# Action item:
Each line below that includes the word "Hive" is to be reported.

# Record extracts:
*** Begin section ***
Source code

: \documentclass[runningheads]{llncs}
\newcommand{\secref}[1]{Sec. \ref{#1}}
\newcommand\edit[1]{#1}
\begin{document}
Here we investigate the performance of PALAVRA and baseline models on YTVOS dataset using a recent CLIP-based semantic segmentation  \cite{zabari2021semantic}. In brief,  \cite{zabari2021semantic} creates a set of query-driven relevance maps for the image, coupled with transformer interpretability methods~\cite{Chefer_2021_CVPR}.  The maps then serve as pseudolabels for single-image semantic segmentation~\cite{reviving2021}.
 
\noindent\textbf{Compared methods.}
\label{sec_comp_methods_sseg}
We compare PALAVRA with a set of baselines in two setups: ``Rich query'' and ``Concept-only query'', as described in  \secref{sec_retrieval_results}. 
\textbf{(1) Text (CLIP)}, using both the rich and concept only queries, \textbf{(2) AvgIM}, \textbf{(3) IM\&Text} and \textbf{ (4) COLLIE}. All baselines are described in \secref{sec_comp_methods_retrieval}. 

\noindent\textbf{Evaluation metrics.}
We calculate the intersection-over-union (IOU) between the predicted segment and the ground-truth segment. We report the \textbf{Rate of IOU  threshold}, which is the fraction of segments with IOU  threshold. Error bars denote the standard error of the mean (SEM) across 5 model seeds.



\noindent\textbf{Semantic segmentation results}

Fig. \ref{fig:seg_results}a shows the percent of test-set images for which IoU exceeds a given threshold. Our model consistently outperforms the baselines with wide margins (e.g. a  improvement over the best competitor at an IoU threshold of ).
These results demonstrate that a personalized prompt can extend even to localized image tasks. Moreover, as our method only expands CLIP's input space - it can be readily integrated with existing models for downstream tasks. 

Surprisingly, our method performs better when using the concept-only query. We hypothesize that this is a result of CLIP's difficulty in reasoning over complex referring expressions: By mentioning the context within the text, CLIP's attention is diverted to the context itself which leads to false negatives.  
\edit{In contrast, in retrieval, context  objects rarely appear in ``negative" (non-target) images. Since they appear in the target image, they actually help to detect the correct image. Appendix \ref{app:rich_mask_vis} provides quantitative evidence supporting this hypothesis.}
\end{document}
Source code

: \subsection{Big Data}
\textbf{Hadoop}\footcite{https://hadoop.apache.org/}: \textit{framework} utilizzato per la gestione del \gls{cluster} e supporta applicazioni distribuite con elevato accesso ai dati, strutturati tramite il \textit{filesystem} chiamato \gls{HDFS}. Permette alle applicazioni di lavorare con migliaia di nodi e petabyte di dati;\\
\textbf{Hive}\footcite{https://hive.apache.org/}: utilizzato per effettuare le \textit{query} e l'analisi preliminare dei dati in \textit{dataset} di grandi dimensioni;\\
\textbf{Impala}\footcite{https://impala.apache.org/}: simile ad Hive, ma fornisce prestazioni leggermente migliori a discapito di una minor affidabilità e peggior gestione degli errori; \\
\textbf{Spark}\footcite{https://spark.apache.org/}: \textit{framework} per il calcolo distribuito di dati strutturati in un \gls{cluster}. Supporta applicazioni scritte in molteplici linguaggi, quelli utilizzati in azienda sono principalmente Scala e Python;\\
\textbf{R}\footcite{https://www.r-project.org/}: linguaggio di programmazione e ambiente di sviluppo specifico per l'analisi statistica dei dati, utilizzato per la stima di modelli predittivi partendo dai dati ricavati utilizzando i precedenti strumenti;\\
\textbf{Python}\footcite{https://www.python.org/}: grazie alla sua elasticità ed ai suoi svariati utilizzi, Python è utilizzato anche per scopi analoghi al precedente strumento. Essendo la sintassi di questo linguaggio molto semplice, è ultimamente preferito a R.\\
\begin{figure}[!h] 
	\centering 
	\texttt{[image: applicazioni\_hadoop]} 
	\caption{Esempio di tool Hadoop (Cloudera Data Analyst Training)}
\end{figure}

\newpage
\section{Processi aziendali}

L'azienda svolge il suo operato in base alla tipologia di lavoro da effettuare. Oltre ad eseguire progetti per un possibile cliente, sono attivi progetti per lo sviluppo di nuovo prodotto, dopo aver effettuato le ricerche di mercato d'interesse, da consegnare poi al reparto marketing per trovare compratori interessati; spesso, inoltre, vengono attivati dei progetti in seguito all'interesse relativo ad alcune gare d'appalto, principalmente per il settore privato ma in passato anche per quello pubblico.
*** End section ***
# Task solution:
\textbf{Hive}\footcite{https://hive.apache.org/}: utilizzato per effettuare le \textit{query} e l'analisi preliminare dei dati in \textit{dataset} di grandi dimensioni;\\
\textbf{Impala}\footcite{https://impala.apache.org/}: simile ad Hive, ma fornisce prestazioni leggermente migliori a discapito di una minor affidabilità e peggior gestione degli errori; \\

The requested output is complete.